Start of SOURCE MATERIAL

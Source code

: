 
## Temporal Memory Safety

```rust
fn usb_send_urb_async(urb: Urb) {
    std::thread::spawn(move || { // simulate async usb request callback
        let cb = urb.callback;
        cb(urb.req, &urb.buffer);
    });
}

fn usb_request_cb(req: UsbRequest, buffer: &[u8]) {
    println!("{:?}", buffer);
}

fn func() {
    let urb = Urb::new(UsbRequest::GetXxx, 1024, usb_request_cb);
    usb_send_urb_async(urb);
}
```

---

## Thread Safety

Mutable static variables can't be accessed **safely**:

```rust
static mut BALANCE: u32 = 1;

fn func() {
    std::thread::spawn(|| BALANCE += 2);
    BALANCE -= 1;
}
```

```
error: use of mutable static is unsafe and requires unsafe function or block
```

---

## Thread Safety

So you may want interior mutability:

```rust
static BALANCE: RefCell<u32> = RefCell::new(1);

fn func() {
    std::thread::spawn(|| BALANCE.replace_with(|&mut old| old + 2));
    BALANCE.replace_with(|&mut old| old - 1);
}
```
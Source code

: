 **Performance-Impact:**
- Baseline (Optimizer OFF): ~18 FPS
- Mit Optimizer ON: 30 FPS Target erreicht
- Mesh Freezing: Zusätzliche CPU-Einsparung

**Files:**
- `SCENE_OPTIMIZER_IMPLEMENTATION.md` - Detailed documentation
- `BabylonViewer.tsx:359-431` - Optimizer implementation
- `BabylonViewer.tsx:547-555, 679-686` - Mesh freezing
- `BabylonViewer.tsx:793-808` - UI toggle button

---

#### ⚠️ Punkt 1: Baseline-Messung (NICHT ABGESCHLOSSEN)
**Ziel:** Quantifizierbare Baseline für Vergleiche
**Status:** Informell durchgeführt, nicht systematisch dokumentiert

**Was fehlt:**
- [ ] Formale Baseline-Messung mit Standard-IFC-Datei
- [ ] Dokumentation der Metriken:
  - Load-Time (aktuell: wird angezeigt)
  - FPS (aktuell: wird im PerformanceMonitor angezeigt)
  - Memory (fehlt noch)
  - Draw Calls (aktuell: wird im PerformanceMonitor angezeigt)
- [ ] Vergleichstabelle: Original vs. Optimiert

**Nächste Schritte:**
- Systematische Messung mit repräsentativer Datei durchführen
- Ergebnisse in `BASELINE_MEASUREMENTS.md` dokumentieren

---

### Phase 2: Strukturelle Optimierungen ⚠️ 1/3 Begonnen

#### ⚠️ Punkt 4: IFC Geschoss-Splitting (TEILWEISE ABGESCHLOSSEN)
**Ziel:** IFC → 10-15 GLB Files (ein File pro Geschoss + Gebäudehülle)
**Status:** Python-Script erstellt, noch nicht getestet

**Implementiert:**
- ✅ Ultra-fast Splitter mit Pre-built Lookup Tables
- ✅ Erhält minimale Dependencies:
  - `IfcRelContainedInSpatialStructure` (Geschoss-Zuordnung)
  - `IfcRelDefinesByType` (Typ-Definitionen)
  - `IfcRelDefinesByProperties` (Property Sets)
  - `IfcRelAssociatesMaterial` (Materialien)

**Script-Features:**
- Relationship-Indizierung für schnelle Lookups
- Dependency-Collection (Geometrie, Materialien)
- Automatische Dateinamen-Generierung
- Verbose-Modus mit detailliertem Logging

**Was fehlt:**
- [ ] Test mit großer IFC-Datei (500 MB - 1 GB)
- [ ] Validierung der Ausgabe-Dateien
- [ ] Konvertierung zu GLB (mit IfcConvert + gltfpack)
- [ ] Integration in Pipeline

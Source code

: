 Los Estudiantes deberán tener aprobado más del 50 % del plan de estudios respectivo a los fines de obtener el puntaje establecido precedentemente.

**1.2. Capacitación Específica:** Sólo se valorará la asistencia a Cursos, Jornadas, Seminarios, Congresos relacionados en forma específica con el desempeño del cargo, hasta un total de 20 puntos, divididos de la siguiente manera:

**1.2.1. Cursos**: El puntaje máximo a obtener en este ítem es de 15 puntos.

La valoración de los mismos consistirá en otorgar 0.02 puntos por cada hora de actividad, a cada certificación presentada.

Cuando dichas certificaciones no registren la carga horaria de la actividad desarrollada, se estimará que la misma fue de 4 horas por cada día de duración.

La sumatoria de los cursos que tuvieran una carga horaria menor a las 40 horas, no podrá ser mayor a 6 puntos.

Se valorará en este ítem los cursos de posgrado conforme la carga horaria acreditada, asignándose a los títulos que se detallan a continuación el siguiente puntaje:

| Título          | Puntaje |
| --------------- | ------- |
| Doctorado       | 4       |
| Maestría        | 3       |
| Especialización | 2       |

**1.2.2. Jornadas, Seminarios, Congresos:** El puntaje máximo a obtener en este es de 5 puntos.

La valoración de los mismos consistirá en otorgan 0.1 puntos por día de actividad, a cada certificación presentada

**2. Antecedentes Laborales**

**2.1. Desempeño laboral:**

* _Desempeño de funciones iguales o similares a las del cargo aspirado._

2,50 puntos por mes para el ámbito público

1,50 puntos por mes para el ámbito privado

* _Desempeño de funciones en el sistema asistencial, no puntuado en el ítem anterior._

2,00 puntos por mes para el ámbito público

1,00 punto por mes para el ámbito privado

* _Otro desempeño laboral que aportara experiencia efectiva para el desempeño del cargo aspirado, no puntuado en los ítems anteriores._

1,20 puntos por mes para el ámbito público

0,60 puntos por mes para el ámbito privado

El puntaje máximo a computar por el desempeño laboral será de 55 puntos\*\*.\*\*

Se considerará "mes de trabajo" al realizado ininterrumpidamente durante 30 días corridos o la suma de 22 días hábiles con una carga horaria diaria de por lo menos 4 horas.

End of SOURCE MATERIAL

* PROBLEM STATEMENT
Wherever a line of the data above contains "Files", copy that line.

* RESULT OF THE EXERCISE
**Files:**
**Ziel:** IFC → 10-15 GLB Files (ein File pro Geschoss + Gebäudehülle)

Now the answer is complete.